Feature Proposal: Delegate More Processing To Search Algorithm

Motivation

During my development of the Kino Search Algorithm in KinoSearchContrib, it becomes incredibly obvious that the Foswiki core needs to delegate more choices to the Search Algorithm.

This work may be interwoven with some of the ResultSets and ExtractAndCentralizeFormattingRefactor work.

Description and Documentation

In TWiki 4.2.2, when SEARCHs happen, we call a very naive pluggable function once per web -

SearchAlgorithm::search ( $searchString, $topics, $options, $sDir, $sandbox, $web )

where $options only contains scope, type, casesensitive, wordboundaries, and $topics (painfully) created list of topics.

This function then returns a hash of topic name to 'extract', which the Search rendering then throws away, keeping only the topicname list.
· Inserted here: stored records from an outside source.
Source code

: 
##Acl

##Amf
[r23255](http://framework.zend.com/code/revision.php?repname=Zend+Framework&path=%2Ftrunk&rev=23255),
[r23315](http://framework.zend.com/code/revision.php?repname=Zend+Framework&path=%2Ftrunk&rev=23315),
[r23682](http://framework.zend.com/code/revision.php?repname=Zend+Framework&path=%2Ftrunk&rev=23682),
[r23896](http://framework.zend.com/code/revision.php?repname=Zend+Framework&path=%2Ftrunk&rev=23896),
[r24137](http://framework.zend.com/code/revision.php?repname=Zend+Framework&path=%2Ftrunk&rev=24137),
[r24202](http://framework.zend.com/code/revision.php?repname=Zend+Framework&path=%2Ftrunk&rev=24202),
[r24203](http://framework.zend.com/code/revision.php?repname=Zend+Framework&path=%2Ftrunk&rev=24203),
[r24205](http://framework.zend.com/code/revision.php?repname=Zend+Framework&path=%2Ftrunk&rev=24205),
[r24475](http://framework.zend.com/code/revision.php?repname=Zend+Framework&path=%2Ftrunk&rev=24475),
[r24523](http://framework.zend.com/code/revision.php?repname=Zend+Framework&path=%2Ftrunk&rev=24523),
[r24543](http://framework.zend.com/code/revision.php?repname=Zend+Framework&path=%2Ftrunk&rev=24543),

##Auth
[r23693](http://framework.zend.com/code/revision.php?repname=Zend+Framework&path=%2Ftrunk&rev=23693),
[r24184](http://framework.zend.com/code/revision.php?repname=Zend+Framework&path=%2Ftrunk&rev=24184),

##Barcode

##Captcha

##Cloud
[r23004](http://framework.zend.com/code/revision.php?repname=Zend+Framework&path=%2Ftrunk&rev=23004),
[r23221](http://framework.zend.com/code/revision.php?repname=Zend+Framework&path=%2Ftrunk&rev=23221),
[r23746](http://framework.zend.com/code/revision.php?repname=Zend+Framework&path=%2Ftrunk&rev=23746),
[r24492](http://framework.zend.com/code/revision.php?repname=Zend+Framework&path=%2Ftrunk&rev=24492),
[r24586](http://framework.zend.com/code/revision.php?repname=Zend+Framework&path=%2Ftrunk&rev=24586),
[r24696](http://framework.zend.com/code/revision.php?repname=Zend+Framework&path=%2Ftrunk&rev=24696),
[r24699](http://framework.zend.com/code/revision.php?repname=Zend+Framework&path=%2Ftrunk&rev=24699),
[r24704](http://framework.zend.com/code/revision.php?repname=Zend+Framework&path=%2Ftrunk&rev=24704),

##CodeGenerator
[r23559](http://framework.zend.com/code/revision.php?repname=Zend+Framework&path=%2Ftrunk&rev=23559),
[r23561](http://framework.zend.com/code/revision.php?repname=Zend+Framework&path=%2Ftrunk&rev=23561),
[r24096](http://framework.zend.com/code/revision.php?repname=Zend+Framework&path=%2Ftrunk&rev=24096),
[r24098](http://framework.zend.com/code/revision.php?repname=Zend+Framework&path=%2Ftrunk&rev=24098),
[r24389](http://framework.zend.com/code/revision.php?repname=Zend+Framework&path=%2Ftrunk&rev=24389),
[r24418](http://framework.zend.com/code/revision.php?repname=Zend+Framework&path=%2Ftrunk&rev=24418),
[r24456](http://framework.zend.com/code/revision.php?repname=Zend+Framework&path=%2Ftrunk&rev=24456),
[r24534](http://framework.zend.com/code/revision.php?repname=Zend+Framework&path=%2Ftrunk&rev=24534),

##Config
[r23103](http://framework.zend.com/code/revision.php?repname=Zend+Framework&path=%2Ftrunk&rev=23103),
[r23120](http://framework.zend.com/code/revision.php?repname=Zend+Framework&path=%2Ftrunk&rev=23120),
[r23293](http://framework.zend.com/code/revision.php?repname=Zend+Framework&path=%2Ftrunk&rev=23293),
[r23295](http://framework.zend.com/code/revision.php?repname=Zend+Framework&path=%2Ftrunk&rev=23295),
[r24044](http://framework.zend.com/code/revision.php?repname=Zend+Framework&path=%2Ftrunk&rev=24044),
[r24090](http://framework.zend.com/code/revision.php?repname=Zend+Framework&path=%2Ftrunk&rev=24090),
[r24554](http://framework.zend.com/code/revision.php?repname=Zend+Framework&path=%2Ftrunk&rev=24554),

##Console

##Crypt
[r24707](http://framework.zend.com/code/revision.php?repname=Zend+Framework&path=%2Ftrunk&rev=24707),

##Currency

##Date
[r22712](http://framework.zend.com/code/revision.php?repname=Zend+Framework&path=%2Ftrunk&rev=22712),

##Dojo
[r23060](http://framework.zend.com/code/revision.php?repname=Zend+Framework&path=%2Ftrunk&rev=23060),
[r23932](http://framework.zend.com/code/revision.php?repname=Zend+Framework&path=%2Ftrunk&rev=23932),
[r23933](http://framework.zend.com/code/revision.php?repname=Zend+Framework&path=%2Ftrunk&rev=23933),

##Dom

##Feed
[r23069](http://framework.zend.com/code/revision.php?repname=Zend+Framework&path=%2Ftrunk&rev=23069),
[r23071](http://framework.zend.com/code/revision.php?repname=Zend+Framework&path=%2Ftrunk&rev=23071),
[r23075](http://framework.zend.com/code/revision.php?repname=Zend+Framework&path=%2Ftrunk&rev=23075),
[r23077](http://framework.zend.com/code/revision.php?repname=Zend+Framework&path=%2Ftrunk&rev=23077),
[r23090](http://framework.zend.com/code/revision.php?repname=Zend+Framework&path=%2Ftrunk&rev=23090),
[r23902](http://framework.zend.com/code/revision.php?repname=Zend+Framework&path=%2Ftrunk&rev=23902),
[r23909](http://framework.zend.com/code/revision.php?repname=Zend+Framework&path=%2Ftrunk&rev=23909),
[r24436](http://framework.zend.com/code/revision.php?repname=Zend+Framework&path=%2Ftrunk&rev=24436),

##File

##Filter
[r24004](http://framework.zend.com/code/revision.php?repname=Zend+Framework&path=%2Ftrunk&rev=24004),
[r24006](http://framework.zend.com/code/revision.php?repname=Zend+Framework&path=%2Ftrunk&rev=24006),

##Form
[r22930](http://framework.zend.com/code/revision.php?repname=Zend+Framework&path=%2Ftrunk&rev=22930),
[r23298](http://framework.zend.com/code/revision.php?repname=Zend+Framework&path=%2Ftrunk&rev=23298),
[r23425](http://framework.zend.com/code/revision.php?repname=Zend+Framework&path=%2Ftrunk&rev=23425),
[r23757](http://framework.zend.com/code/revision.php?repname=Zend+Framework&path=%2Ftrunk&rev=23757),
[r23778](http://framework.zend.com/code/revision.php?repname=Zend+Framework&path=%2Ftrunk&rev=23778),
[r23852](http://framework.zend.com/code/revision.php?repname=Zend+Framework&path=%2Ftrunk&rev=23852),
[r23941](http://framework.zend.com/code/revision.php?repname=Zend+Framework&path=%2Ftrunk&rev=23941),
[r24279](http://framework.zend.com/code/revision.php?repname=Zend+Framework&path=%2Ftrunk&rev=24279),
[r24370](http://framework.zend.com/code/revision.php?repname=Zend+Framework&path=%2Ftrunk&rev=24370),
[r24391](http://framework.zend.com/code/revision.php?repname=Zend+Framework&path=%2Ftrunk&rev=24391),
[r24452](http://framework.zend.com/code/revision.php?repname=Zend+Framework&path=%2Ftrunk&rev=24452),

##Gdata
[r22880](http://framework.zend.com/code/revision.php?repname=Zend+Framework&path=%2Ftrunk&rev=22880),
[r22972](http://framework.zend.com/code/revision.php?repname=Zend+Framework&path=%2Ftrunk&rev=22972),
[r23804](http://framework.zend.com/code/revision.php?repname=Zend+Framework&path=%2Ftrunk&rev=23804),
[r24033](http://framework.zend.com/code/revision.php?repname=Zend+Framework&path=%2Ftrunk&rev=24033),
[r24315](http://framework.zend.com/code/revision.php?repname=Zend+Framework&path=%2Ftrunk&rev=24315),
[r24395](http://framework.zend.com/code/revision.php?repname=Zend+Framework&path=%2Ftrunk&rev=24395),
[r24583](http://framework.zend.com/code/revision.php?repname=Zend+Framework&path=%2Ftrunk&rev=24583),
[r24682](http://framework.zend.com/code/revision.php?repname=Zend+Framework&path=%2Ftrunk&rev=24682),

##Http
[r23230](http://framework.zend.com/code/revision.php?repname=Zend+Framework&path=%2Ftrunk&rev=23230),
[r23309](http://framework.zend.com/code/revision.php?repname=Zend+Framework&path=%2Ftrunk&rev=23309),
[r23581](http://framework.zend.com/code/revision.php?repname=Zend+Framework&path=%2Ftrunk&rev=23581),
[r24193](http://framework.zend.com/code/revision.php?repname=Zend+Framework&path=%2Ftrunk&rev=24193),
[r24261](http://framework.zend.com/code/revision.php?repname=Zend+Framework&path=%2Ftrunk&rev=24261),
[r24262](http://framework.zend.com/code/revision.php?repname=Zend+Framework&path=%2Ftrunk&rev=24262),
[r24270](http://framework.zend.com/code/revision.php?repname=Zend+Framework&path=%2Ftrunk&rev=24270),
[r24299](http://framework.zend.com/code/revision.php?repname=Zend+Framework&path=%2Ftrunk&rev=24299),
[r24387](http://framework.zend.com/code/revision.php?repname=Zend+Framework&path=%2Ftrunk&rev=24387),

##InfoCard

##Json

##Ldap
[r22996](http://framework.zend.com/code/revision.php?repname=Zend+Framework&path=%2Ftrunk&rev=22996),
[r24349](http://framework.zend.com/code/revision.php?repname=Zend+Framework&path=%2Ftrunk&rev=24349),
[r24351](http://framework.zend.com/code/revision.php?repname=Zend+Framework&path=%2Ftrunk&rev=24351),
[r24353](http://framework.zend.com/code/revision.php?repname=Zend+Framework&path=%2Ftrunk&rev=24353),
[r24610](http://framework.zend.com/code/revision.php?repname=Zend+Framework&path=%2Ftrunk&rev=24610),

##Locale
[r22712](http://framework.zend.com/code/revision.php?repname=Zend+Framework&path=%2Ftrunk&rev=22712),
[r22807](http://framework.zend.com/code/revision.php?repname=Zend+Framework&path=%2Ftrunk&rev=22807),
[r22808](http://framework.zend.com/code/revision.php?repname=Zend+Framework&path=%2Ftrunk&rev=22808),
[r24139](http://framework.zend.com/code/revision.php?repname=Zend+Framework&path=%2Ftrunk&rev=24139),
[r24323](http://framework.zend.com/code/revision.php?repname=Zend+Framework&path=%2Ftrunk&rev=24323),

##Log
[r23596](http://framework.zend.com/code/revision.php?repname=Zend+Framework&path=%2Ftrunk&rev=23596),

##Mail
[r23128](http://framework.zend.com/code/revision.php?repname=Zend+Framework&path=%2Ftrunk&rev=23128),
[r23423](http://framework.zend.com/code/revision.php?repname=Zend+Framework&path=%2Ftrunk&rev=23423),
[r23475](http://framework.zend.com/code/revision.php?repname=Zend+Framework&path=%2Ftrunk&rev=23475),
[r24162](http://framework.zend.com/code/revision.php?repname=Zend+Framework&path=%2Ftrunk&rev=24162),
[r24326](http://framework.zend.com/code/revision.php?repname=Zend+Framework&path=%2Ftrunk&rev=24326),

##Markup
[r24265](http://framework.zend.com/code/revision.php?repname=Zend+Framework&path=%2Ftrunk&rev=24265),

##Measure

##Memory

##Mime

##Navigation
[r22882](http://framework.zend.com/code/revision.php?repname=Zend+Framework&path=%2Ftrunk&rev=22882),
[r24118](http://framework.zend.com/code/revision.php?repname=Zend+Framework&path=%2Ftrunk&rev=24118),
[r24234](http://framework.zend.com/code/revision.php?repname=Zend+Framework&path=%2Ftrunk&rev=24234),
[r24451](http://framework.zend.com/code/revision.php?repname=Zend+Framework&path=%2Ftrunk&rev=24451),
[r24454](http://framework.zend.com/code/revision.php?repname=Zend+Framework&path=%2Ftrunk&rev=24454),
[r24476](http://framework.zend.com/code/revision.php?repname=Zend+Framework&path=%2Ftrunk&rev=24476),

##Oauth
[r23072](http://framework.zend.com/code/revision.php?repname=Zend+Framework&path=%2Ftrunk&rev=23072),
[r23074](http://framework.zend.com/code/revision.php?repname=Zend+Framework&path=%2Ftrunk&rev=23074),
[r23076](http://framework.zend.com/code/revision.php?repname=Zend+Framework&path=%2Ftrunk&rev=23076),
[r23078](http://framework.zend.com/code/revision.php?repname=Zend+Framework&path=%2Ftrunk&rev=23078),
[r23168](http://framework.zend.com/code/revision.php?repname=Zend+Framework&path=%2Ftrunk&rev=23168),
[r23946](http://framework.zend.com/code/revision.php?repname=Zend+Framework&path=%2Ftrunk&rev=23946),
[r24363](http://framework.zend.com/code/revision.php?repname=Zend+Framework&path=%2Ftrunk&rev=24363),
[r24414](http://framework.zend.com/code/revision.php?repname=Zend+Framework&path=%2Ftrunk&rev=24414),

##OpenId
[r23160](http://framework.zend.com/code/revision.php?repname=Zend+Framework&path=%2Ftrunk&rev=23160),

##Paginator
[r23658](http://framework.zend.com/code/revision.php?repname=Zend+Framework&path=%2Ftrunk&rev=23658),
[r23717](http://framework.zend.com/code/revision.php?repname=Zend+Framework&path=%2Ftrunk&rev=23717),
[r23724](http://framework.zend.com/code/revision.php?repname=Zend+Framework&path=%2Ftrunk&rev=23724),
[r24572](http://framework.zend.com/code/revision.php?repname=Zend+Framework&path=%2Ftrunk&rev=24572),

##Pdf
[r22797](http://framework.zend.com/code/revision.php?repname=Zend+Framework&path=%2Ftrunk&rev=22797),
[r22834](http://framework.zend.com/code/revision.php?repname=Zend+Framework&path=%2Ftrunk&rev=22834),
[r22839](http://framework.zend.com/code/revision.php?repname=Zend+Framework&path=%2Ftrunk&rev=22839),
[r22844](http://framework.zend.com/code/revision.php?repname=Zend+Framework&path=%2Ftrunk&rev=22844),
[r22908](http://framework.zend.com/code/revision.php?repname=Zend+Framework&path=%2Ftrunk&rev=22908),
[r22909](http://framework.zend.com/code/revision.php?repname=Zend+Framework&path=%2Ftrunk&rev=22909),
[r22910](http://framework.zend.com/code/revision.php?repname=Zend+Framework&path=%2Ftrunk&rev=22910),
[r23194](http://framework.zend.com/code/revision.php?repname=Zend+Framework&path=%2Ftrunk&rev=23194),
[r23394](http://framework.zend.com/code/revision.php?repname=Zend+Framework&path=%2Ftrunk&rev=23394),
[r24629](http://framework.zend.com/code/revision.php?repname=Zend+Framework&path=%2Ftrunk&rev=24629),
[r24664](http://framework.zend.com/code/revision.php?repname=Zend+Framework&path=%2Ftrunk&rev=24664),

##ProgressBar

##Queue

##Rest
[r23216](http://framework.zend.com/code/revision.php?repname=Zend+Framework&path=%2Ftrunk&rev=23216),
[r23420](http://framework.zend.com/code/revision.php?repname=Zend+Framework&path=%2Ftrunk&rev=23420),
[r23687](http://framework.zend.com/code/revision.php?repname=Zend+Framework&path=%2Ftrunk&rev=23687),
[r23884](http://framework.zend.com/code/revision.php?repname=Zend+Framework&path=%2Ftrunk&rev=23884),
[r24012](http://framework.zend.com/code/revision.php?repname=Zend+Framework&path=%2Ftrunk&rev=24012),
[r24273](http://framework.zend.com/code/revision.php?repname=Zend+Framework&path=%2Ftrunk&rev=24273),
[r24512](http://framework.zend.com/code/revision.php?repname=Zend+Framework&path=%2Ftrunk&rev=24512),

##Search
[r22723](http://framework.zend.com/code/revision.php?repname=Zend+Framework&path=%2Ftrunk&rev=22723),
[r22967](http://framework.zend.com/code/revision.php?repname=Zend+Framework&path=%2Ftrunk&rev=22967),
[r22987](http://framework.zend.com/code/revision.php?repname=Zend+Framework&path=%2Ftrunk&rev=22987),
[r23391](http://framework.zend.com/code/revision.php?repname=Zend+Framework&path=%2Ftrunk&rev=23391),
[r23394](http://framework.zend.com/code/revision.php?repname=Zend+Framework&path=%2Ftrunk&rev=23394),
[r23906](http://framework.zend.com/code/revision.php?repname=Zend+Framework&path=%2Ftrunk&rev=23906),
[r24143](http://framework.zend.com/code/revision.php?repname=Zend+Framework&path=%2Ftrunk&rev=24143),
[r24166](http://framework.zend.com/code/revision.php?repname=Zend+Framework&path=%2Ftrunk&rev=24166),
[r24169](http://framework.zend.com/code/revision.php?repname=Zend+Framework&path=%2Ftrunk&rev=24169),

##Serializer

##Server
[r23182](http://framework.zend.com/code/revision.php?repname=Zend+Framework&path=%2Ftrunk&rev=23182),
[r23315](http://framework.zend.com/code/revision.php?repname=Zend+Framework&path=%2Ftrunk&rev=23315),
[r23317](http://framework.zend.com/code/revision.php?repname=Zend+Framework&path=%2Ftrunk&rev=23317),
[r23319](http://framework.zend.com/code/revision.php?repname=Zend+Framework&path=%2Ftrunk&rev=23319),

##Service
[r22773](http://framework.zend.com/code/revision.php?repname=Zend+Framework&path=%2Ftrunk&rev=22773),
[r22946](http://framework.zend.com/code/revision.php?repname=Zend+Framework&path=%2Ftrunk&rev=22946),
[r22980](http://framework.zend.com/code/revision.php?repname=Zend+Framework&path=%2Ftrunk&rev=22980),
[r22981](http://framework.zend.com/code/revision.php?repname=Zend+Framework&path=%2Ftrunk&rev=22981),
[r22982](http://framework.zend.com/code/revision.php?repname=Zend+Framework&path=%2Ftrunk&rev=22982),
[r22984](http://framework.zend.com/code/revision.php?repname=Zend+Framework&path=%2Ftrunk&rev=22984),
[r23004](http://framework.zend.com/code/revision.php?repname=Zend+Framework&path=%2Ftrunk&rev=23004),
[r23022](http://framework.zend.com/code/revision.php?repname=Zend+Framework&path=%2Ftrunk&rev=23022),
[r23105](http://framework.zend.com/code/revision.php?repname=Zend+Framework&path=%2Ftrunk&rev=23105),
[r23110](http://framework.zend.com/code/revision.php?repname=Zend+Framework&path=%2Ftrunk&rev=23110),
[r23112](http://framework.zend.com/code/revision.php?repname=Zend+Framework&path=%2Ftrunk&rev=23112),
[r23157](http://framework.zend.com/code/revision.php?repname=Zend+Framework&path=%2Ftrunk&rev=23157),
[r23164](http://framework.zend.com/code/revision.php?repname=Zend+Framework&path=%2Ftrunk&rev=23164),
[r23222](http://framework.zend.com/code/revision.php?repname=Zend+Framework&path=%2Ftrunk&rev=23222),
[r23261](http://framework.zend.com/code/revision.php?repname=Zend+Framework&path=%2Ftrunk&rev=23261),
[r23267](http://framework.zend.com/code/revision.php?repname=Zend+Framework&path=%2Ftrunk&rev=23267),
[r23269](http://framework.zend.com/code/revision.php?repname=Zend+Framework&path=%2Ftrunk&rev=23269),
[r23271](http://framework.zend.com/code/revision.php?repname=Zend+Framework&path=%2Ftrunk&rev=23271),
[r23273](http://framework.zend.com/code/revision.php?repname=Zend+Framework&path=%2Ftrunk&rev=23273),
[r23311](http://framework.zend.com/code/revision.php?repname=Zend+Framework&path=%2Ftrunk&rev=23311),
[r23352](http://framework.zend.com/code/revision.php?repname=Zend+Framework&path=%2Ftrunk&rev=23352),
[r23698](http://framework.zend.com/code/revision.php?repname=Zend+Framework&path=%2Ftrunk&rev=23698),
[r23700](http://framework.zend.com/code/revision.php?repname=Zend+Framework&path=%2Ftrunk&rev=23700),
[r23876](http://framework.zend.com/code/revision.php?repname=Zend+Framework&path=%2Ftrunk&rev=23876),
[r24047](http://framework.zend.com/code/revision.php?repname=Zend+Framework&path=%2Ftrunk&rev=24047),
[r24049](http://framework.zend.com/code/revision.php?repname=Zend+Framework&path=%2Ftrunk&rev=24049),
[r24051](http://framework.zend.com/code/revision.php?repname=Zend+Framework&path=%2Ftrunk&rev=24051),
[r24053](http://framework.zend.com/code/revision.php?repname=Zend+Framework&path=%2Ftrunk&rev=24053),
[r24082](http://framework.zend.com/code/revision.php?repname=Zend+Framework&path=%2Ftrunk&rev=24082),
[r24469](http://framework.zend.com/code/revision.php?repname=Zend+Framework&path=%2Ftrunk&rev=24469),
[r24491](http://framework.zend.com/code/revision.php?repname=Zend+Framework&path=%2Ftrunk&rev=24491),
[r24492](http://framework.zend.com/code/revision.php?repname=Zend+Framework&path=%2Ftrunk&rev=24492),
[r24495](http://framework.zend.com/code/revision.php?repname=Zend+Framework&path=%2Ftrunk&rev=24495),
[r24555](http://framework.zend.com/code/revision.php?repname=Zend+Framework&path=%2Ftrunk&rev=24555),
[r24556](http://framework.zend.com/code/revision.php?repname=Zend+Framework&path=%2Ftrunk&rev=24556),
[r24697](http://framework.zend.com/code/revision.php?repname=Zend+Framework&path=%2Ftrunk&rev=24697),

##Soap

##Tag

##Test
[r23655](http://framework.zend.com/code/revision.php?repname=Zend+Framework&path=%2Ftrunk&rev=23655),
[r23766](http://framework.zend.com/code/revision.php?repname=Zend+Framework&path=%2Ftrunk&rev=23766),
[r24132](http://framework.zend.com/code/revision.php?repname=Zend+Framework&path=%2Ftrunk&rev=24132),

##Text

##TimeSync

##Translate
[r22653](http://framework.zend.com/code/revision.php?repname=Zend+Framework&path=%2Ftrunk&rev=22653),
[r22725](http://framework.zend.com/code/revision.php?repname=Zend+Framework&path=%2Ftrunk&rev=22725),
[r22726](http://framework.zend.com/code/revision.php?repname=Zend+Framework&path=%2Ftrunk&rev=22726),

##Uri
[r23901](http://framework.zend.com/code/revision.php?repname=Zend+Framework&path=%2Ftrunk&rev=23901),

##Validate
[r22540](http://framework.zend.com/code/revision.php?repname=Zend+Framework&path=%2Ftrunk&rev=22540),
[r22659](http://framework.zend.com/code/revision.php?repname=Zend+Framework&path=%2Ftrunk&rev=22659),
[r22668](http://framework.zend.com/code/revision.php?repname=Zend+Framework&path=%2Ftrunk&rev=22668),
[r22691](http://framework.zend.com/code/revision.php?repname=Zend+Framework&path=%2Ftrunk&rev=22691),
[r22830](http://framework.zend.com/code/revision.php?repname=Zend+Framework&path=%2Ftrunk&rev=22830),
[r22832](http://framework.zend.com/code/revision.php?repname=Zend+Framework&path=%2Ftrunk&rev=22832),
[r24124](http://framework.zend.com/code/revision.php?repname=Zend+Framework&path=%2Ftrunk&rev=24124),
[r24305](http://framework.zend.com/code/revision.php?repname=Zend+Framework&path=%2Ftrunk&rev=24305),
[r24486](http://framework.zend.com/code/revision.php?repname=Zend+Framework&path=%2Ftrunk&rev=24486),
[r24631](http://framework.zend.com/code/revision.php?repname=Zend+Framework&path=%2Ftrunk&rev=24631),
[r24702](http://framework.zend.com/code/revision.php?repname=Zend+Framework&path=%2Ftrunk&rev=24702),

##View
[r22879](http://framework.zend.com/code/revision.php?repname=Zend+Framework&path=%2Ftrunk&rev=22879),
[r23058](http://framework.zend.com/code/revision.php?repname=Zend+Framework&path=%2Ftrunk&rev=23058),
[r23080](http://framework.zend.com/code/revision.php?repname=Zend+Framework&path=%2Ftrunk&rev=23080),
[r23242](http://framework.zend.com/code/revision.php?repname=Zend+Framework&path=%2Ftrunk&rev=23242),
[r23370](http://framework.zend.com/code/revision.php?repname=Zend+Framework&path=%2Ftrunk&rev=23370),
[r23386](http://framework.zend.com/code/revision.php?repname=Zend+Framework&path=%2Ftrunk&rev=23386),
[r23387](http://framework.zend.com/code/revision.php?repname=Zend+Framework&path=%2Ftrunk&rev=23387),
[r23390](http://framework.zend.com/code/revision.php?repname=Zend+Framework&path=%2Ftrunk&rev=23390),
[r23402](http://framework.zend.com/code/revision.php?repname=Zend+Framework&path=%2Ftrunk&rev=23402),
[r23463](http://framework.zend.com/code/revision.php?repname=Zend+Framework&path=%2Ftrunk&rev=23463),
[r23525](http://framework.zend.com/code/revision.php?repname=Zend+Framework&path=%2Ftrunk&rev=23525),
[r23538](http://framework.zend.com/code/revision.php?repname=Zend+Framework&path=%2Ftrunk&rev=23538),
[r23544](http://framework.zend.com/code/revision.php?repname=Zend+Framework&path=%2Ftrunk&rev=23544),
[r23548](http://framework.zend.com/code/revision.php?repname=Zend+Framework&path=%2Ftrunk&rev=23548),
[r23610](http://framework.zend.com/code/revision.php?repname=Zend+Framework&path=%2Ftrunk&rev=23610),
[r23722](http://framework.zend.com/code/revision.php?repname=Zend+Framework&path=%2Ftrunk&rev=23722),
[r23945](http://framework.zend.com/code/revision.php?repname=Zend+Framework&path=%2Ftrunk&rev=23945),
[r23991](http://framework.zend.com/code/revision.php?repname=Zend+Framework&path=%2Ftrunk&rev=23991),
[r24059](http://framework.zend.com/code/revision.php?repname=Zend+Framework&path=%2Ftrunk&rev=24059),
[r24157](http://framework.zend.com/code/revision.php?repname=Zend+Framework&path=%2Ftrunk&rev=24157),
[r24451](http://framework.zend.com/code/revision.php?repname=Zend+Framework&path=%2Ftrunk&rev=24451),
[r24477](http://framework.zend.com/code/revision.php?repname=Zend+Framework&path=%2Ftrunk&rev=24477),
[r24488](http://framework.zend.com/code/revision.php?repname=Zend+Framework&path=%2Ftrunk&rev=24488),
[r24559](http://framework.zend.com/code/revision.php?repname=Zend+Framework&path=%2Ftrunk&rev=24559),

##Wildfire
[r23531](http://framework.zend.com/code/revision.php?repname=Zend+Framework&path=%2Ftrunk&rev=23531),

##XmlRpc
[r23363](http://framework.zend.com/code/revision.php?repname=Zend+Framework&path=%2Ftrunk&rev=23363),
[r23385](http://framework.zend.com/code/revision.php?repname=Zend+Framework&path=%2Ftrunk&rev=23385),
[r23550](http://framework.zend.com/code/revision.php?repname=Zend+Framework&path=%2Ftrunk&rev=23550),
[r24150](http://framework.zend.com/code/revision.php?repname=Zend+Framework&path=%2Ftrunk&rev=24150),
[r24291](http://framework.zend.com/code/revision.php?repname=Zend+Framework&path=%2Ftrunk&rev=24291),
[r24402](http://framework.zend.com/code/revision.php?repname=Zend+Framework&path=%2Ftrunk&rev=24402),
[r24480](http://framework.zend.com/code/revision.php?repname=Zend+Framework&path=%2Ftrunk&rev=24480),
KinoSearchContrib (As can the Xapian Engine I'm working on) can return (incredibly quickly) all the meta information for the topic, including a contextual extract, and to add to that, can return non-topics - attachments and other external data, which I would love to use.

Impact

API, Performance, Refactoring, Search %WHATDOESITAFFECT%
edit

Implementation

So: I propose to refactor the TWiki::Store::SearchAlgorithms and TWiki::Store::QueryAlgorithms API's (which I understand only Crawford and I have worked with please pipe up if I've missed you to :
  1. bring them into one API, where multiple SearchAlgorithms can register themselves as capable of processing a search type (or list of types)
  2. create the UI elements to dynamically add support for enabled 'types' in the WebSearch topic (so we can have attachment, external doc, google search) checkboxes
  3. pass the SearchAlgorithms all the known settings that might allow it to optimise a query (including the format string)
  4. use any information that SearchAlgorithms return in the output rendering, thus leveraging advanced improvements
for backwards compatibility, the currently existing search types and scopes will be required to return identical results as in previous versions of twiki. This implies that scope=all will not in fact search all data types, but rather only topicname and topic text.

-- Contributors: SvenDowideit - 19 Aug 2008

Discussion

Great Initiative, Sven!!!

From my studies about twiki performance, I realized that search and store are the worst bottlenecks. I was planning to try out Xapian (it seems to be very fast).

TWiki-5 will fly smile

-- GilmarSantosJr - 19 Aug 2008

Sounds excellent, Sven. The devil is in the detail; it sounds like you will be doing a lot of refactoring in Search.pm (to get rid of those topic lists, for a start).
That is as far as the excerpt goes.